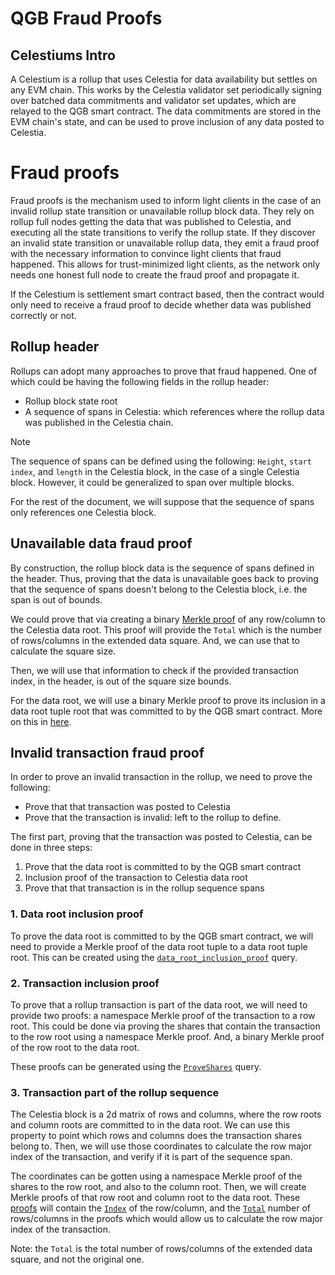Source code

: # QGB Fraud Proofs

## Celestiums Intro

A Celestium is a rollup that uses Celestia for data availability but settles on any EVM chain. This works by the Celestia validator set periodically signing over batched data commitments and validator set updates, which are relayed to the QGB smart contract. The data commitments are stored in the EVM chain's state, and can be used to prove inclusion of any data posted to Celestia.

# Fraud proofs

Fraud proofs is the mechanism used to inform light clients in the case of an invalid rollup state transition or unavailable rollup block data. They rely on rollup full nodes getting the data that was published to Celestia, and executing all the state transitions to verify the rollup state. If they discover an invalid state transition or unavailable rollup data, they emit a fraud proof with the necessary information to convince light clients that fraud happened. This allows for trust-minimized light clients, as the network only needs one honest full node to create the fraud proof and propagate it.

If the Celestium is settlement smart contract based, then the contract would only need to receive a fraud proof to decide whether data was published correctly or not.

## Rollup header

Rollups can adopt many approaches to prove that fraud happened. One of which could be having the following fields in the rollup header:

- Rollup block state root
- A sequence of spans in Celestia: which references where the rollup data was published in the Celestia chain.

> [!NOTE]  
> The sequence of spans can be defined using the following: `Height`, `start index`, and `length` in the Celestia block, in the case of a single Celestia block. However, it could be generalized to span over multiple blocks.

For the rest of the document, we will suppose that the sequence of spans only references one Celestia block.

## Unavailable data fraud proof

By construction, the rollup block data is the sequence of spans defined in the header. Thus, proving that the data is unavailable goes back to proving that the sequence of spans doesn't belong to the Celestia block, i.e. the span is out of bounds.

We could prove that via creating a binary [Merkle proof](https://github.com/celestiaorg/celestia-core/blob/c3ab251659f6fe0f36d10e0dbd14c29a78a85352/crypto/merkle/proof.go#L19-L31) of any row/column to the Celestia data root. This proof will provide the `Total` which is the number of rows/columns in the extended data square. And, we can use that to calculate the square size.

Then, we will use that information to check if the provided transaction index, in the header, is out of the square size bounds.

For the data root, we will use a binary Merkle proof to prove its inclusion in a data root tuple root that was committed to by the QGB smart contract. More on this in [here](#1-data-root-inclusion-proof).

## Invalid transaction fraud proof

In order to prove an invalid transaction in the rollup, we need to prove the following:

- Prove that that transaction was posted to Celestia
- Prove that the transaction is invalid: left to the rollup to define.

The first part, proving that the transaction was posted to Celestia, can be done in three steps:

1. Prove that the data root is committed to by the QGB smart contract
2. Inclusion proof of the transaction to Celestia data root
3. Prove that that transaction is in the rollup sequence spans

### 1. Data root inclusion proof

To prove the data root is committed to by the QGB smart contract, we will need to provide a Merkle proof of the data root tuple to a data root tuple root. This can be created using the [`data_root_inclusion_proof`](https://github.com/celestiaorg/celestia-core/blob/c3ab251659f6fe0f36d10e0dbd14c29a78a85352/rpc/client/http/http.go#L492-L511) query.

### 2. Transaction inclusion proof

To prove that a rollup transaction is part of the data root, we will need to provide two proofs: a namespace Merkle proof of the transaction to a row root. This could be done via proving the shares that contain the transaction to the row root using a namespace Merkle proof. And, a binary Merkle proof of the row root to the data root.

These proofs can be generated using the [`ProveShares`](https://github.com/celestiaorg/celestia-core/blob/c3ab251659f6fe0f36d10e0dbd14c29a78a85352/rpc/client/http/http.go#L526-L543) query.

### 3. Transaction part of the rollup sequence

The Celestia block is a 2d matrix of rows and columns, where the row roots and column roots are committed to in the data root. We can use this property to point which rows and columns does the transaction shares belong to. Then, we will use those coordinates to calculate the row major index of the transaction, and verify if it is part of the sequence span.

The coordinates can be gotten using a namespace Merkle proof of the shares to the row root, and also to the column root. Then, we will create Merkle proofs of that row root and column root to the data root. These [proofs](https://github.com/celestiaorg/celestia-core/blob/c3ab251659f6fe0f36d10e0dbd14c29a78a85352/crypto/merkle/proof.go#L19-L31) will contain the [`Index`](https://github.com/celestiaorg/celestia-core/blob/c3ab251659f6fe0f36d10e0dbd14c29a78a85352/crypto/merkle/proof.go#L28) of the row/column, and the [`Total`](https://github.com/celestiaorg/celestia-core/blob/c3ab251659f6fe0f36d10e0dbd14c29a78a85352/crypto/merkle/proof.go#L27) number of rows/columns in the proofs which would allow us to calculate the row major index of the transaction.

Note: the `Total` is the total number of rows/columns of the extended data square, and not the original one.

● **Work to complete**
Leaving pictures aside, write out each record above exactly as given.

● **Output below**
Source code

: # QGB Fraud Proofs

## Celestiums Intro

A Celestium is a rollup that uses Celestia for data availability but settles on any EVM chain. This works by the Celestia validator set periodically signing over batched data commitments and validator set updates, which are relayed to the QGB smart contract. The data commitments are stored in the EVM chain's state, and can be used to prove inclusion of any data posted to Celestia.

# Fraud proofs

Fraud proofs is the mechanism used to inform light clients in the case of an invalid rollup state transition or unavailable rollup block data. They rely on rollup full nodes getting the data that was published to Celestia, and executing all the state transitions to verify the rollup state. If they discover an invalid state transition or unavailable rollup data, they emit a fraud proof with the necessary information to convince light clients that fraud happened. This allows for trust-minimized light clients, as the network only needs one honest full node to create the fraud proof and propagate it.

If the Celestium is settlement smart contract based, then the contract would only need to receive a fraud proof to decide whether data was published correctly or not.

## Rollup header

Rollups can adopt many approaches to prove that fraud happened. One of which could be having the following fields in the rollup header:

- Rollup block state root
- A sequence of spans in Celestia: which references where the rollup data was published in the Celestia chain.

> [!NOTE]  
> The sequence of spans can be defined using the following: `Height`, `start index`, and `length` in the Celestia block, in the case of a single Celestia block. However, it could be generalized to span over multiple blocks.

For the rest of the document, we will suppose that the sequence of spans only references one Celestia block.

## Unavailable data fraud proof

By construction, the rollup block data is the sequence of spans defined in the header. Thus, proving that the data is unavailable goes back to proving that the sequence of spans doesn't belong to the Celestia block, i.e. the span is out of bounds.

We could prove that via creating a binary [Merkle proof](https://github.com/celestiaorg/celestia-core/blob/c3ab251659f6fe0f36d10e0dbd14c29a78a85352/crypto/merkle/proof.go#L19-L31) of any row/column to the Celestia data root. This proof will provide the `Total` which is the number of rows/columns in the extended data square. And, we can use that to calculate the square size.

Then, we will use that information to check if the provided transaction index, in the header, is out of the square size bounds.

For the data root, we will use a binary Merkle proof to prove its inclusion in a data root tuple root that was committed to by the QGB smart contract. More on this in [here](#1-data-root-inclusion-proof).

## Invalid transaction fraud proof

In order to prove an invalid transaction in the rollup, we need to prove the following:

- Prove that that transaction was posted to Celestia
- Prove that the transaction is invalid: left to the rollup to define.

The first part, proving that the transaction was posted to Celestia, can be done in three steps:

1. Prove that the data root is committed to by the QGB smart contract
2. Inclusion proof of the transaction to Celestia data root
3. Prove that that transaction is in the rollup sequence spans

### 1. Data root inclusion proof

To prove the data root is committed to by the QGB smart contract, we will need to provide a Merkle proof of the data root tuple to a data root tuple root. This can be created using the [`data_root_inclusion_proof`](https://github.com/celestiaorg/celestia-core/blob/c3ab251659f6fe0f36d10e0dbd14c29a78a85352/rpc/client/http/http.go#L492-L511) query.

### 2. Transaction inclusion proof

To prove that a rollup transaction is part of the data root, we will need to provide two proofs: a namespace Merkle proof of the transaction to a row root. This could be done via proving the shares that contain the transaction to the row root using a namespace Merkle proof. And, a binary Merkle proof of the row root to the data root.

These proofs can be generated using the [`ProveShares`](https://github.com/celestiaorg/celestia-core/blob/c3ab251659f6fe0f36d10e0dbd14c29a78a85352/rpc/client/http/http.go#L526-L543) query.

### 3. Transaction part of the rollup sequence

The Celestia block is a 2d matrix of rows and columns, where the row roots and column roots are committed to in the data root. We can use this property to point which rows and columns does the transaction shares belong to. Then, we will use those coordinates to calculate the row major index of the transaction, and verify if it is part of the sequence span.

The coordinates can be gotten using a namespace Merkle proof of the shares to the row root, and also to the column root. Then, we will create Merkle proofs of that row root and column root to the data root. These [proofs](https://github.com/celestiaorg/celestia-core/blob/c3ab251659f6fe0f36d10e0dbd14c29a78a85352/crypto/merkle/proof.go#L19-L31) will contain the [`Index`](https://github.com/celestiaorg/celestia-core/blob/c3ab251659f6fe0f36d10e0dbd14c29a78a85352/crypto/merkle/proof.go#L28) of the row/column, and the [`Total`](https://github.com/celestiaorg/celestia-core/blob/c3ab251659f6fe0f36d10e0dbd14c29a78a85352/crypto/merkle/proof.go#L27) number of rows/columns in the proofs which would allow us to calculate the row major index of the transaction.

Note: the `Total` is the total number of rows/columns of the extended data square, and not the original one.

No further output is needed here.